▶ DATA RECORDS
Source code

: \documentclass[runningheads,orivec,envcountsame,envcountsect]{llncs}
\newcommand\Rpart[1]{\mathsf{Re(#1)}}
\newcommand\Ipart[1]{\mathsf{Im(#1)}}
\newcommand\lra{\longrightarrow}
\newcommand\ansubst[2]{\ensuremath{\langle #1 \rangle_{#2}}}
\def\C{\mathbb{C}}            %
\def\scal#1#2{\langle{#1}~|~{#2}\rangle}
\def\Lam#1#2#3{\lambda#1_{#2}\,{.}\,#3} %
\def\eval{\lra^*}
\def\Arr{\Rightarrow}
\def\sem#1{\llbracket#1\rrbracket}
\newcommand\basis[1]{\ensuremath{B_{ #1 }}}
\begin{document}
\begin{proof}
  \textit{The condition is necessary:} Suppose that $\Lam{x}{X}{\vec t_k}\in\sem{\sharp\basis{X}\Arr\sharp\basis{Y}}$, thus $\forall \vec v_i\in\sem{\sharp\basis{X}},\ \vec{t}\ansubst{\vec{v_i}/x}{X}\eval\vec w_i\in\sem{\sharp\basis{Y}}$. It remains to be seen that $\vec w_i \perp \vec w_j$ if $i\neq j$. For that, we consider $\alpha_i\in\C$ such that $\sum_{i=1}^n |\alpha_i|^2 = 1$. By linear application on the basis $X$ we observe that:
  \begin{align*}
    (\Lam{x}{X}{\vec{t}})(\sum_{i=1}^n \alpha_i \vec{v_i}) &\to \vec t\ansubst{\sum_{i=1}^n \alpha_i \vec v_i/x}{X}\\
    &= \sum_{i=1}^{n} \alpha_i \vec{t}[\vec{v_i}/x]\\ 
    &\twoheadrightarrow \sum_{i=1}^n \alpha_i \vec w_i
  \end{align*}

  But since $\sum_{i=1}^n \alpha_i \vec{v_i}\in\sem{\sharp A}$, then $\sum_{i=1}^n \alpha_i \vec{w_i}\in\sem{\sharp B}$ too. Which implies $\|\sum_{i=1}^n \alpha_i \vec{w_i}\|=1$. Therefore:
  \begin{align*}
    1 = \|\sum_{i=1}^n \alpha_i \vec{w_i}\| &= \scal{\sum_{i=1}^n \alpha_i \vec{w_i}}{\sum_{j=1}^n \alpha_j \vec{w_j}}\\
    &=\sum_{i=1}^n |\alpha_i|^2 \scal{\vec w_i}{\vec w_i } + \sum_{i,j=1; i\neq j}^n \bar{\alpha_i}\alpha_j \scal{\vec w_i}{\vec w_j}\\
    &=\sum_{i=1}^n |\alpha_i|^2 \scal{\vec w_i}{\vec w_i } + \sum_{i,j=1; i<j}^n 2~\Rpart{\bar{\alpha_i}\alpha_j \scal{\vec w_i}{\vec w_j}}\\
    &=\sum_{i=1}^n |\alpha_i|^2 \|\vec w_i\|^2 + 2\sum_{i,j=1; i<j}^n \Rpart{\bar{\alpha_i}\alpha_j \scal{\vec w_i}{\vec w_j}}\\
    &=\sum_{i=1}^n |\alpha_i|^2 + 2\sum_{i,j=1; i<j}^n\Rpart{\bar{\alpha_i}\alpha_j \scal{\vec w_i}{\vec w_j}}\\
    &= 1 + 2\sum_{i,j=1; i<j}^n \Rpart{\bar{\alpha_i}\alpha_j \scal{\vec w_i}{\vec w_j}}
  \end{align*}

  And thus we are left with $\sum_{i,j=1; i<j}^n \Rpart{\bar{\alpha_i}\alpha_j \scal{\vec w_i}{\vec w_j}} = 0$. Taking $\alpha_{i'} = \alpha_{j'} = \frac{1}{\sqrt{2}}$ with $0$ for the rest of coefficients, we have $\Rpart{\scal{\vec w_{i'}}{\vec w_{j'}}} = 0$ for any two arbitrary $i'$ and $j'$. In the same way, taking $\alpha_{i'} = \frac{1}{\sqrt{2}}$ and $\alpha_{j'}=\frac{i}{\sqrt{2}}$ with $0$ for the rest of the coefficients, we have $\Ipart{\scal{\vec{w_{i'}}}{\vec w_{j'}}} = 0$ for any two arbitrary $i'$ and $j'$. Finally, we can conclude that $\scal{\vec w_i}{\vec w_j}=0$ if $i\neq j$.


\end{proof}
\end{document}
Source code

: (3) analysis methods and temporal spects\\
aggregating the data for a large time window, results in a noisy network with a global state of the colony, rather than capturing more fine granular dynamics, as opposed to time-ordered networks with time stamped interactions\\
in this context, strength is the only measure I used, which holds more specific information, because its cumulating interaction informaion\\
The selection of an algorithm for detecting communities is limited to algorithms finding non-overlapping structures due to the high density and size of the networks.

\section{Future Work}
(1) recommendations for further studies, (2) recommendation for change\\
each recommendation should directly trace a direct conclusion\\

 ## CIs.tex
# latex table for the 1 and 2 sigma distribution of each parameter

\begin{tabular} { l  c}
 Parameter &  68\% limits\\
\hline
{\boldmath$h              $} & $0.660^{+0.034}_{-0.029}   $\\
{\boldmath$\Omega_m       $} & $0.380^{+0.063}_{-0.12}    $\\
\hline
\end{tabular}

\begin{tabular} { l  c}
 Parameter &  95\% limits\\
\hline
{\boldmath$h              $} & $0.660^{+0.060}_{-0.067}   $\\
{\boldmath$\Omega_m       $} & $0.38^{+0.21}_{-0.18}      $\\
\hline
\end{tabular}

▶ WORK TASK
Please count the lines above that hold the string "boldmath" and reply with the number alone.

▶ RESULT OF THE EXERCISE
4